Space lovers farewell SOFIA as flying observatory leaves Christchurch

A photo of space from near Christchurch
"Christchurch has played a big role in SOFIA's scientific success." Photo credit: Getty Images

Tessa Guest for RNZ

Space lovers are farewelling an airborne observatory as it makes its final international visit to Christchurch.

SOFIA - short for Stratospheric Observatory for Infrared Astronomy - is a 747 aeroplane adjusted to fit a 2.7 metre telescope.

For 10 years the aircraft has helped scientists collect data that would be missed by a telescope on the ground - but it was being shut down as new technology supersedes it.

NASA project scientist for the SOFIA mission Naseem Rangwala said Ōtautahi had become a home away from home for the California-based aircraft.

"Christchurch has played a big role in SOFIA's scientific success, and that will remain forever. Our team has formed very deep friendships and relationships with the people of Christchurch," she said.

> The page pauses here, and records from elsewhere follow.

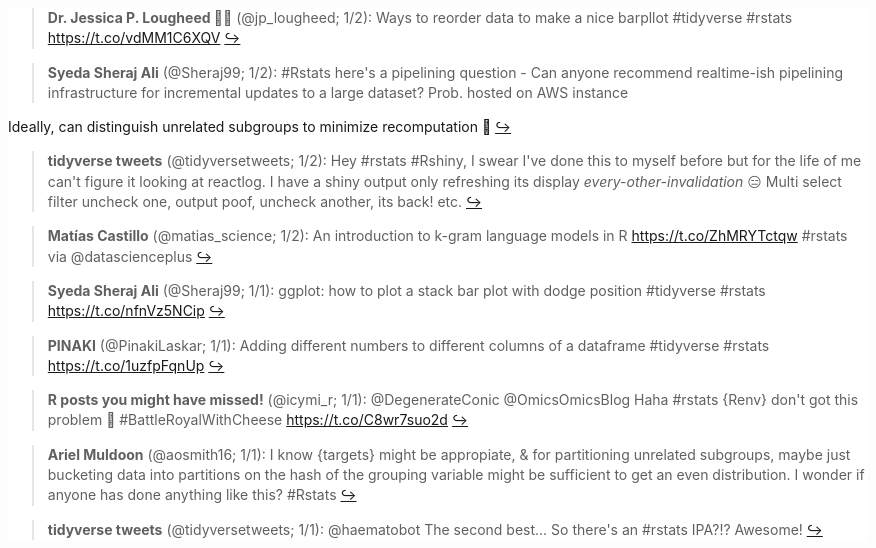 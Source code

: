 


> **Dr. Jessica P. Lougheed 🏳️‍🌈** (@jp_lougheed; 1/2): Ways to reorder data to make a nice barpllot #tidyverse #rstats https://t.co/vdMM1C6XQV  [&#8618;](https://twitter.com/dataandme/status/1369076801717305344)




> **Syeda Sheraj Ali** (@Sheraj99; 1/2): #Rstats here's a pipelining question - Can anyone recommend realtime-ish pipelining infrastructure for incremental updates to a large dataset?
Prob. hosted on AWS instance
>
Ideally, can distinguish unrelated subgroups to minimize recomputation 🦄  [&#8618;](https://twitter.com/dataandme/status/1369138551883923457)




> **tidyverse tweets** (@tidyversetweets; 1/2): Hey #rstats #Rshiny, I swear I've done this to myself before but for the life of me can't figure it looking at reactlog. I have a shiny output only refreshing its display *every-other-invalidation* 😑 Multi select filter uncheck one, output poof, uncheck another, its back! etc.  [&#8618;](https://twitter.com/dataandme/status/1369083071635410945)




> **Matías Castillo** (@matias_science; 1/2): An introduction to k-gram language models in R https://t.co/ZhMRYTctqw #rstats via @datascienceplus  [&#8618;](https://twitter.com/dataandme/status/1369081022734864384)




> **Syeda Sheraj Ali** (@Sheraj99; 1/1): ggplot: how to plot a stack bar plot with dodge position #tidyverse #rstats https://t.co/nfnVz5NCip  [&#8618;](https://twitter.com/dataandme/status/1369093151340773379)




> **PINAKI** (@PinakiLaskar; 1/1): Adding different numbers to different columns of a dataframe #tidyverse #rstats https://t.co/1uzfpFqnUp  [&#8618;](https://twitter.com/dataandme/status/1369074314444673024)




> **R posts you might have missed!** (@icymi_r; 1/1): @DegenerateConic @OmicsOmicsBlog Haha #rstats {Renv} don't got this problem 🤣
#BattleRoyalWithCheese https://t.co/C8wr7suo2d  [&#8618;](https://twitter.com/dataandme/status/1369141858501152771)




> **Ariel Muldoon** (@aosmith16; 1/1): I know {targets} might be appropiate, &amp; for partitioning unrelated subgroups, maybe just bucketing data into partitions on the hash of the grouping variable might be sufficient to get an even distribution. I wonder if anyone has done anything like this? #Rstats  [&#8618;](https://twitter.com/dataandme/status/1369139699621621761)




> **tidyverse tweets** (@tidyversetweets; 1/1): @haematobot The second best...  So there's an #rstats IPA?!?  Awesome!  [&#8618;](https://twitter.com/dataandme/status/1369081113159872514)
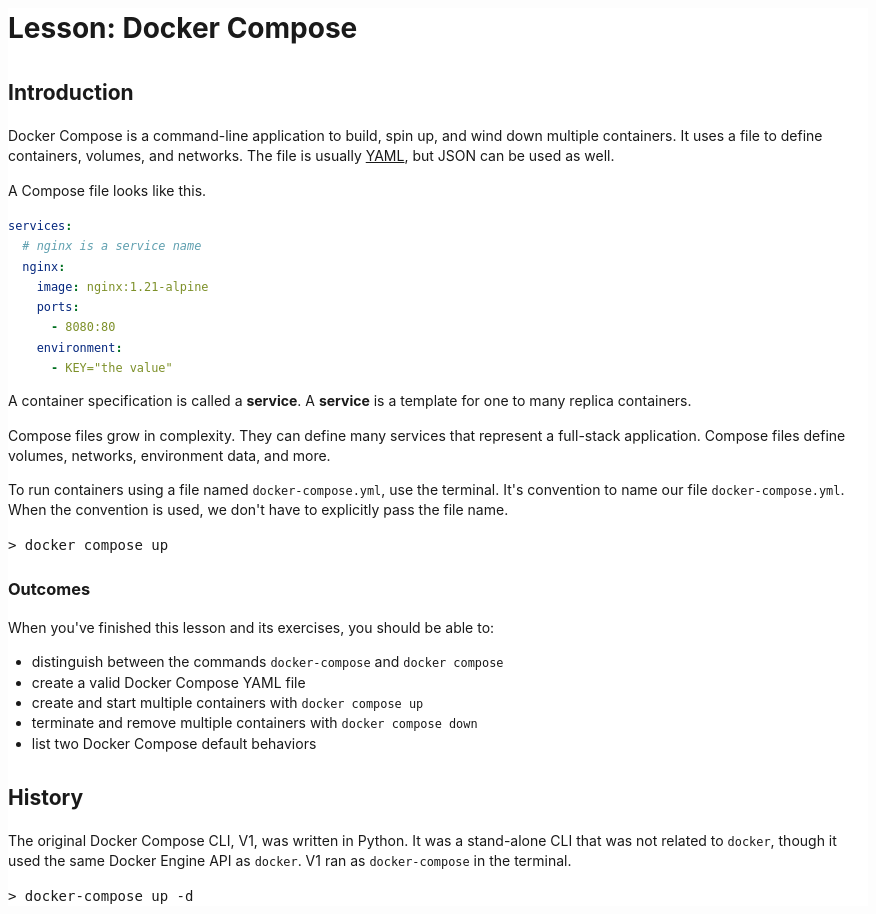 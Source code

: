 # Lesson: Docker Compose

## Introduction

Docker Compose is a command-line application to build, spin up, and wind down multiple containers. It uses a file to define containers, volumes, and networks. The file is usually [YAML](https://yaml.org/), but JSON can be used as well.

A Compose file looks like this.

```yaml
services:
  # nginx is a service name
  nginx:
    image: nginx:1.21-alpine
    ports:
      - 8080:80
    environment:
      - KEY="the value"
```

A container specification is called a **service**. A **service** is a template for one to many replica containers.

Compose files grow in complexity. They can define many services that represent a full-stack application. Compose files define volumes, networks, environment data, and more.

To run containers using a file named `docker-compose.yml`, use the terminal. It's convention to name our file `docker-compose.yml`. When the convention is used, we don't have to explicitly pass the file name.

<pre class="console" noheader>
> docker compose up
</pre>

### Outcomes

When you've finished this lesson and its exercises, you should be able to:
- distinguish between the commands `docker-compose` and `docker compose`
- create a valid Docker Compose YAML file
- create and start multiple containers with `docker compose up`
- terminate and remove multiple containers with `docker compose down`
- list two Docker Compose default behaviors

## History

The original Docker Compose CLI, V1, was written in Python. It was a stand-alone CLI that was not related to `docker`, though it used the same Docker Engine API as `docker`. V1 ran as `docker-compose` in the terminal.

<pre class="console" noheader>
> docker-compose up -d
</pre>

This was the seventh trip here, where it would spend 32 nights off the ground.

The plane takes 10-hour trips at a time, flying above 39,000 feet to surpass 99 percent of the Earth's infrared-blocking atmosphere.

This final mission has a special focus on mapping magnetic fields in the Milky Way, alongside a range of other celestial phenomena - something that's made possible by the local climate.

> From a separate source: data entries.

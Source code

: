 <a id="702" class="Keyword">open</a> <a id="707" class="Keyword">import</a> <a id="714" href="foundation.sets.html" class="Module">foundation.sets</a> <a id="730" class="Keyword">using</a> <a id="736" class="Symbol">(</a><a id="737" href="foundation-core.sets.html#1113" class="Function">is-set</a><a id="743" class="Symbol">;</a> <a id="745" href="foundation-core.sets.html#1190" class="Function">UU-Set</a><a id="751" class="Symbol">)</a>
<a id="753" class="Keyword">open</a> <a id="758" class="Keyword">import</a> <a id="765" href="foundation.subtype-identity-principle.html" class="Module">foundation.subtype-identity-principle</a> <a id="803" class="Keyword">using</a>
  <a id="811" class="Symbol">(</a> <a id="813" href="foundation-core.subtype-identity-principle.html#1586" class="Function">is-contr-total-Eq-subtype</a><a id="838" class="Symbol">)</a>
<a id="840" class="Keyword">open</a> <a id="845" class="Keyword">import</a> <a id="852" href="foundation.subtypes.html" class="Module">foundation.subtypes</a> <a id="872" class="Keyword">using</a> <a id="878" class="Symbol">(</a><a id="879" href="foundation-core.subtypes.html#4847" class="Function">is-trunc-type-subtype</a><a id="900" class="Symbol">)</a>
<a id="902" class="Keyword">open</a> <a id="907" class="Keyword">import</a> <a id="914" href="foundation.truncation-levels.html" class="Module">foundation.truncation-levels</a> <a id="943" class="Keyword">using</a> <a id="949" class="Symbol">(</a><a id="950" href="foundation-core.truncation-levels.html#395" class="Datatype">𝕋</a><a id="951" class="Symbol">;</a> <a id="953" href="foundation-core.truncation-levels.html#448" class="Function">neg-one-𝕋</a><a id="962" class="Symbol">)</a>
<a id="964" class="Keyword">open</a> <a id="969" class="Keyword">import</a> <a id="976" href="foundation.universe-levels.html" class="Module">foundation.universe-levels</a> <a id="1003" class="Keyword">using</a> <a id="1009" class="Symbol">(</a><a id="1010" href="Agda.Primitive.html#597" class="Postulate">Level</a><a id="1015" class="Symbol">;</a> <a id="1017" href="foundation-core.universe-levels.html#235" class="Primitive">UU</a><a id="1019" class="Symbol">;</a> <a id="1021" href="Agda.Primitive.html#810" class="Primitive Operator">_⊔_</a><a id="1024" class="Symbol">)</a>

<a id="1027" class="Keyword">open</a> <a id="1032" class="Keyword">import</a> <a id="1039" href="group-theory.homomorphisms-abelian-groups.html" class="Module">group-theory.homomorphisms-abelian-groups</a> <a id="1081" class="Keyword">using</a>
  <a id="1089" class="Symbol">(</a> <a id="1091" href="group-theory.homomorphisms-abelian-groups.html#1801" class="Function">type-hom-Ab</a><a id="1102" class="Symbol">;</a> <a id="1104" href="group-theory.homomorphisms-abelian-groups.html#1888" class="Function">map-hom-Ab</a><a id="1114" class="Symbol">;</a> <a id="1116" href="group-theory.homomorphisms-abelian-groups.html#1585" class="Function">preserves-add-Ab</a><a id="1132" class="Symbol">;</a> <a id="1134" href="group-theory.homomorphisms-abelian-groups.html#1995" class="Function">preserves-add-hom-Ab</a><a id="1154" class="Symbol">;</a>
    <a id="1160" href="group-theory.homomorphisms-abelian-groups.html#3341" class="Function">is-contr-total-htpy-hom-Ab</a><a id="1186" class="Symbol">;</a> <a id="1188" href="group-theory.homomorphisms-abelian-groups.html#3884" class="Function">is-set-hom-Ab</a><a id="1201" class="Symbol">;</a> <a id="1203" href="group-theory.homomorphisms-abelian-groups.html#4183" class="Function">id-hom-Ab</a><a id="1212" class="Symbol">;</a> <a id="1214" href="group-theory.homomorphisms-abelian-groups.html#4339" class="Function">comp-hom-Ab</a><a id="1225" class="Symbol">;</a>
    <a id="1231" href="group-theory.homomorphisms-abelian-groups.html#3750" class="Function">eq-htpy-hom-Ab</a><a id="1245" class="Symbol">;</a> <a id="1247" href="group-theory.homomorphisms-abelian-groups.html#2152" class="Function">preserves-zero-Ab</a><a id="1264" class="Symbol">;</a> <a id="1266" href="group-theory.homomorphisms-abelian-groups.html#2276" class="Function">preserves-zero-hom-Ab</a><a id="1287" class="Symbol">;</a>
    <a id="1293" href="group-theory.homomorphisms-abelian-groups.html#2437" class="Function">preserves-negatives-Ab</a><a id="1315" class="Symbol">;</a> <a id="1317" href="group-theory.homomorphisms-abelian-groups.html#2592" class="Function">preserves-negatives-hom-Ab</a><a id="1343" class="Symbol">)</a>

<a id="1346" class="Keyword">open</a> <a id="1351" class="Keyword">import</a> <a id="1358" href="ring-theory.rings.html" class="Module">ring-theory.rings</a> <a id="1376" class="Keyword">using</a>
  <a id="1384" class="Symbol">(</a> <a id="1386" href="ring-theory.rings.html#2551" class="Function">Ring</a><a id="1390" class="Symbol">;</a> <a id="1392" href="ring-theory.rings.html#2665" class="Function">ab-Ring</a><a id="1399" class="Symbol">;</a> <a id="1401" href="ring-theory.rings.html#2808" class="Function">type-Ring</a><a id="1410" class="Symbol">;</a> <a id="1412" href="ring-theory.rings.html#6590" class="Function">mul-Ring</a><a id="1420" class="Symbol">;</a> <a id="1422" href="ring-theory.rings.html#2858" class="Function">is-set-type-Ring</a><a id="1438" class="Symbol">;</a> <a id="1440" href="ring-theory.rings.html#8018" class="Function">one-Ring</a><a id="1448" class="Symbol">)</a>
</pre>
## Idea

"The reason we come to New Zealand is also because the air is much drier, so our scientists, our astronomers love flying out of New Zealand."

Rose Swears, a Rocket Lab scientist and previous NASA intern, is one of the lucky few joining the mission.

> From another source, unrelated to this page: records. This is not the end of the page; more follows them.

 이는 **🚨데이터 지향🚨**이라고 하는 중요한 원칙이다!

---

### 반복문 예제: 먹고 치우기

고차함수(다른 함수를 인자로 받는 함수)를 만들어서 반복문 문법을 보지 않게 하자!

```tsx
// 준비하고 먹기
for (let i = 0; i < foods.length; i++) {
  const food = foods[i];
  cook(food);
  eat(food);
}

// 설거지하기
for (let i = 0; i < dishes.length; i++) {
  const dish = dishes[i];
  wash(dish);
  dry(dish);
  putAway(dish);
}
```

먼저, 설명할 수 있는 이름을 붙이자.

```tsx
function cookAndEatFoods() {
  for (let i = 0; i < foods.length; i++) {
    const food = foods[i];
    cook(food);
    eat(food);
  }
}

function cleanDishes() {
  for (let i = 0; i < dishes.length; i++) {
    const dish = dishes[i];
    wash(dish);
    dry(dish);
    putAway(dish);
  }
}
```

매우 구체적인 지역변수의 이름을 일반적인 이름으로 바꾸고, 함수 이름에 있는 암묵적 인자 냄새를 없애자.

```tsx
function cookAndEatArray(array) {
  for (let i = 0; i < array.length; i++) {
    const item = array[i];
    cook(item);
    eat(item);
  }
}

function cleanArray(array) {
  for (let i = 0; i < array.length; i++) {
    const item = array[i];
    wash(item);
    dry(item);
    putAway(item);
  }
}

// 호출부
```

"I'm so excited that I'm on board, and I'm so excited that I get to fly along, because everyone wants to do this," she said.

She said SOFIA was a unique piece of technology.

"Normally the atmosphere is in the way, and the pollution is in the way, but SOFIA gets above that. It's amazing that we can fly out of Christchurch and see things that are so far out in space."

Another one of the final few visiting the aircraft was Sophie Ineson, a 14-year-old space fanatic from Dunedin.

"Being here is just so overwhelming," she said.

"It's just so amazing to see all the stuff that goes on behind the scenes."

She was spotted by the US Embassy after advocating for more girls to be educated about career pathways into space.

"I wrote to the prime minister saying that we need more Kiwi mentors, women mentors for younger kids, for space and science in general."

She said the trip to see the SOFIA ignited her excitement about a career in science communication.

Rangwala said it would be a bittersweet final departure for staff who have completed hundreds of missions with SOFIA.

"We will be celebrating because of 10 years of very successful science operations on this unique, complex, amazing platform. We will be cheering together and holding hands, and we will be saying goodbye to SOFIA."

SOFIA was heading back to California next month where its final months of operation would take place until 1 October.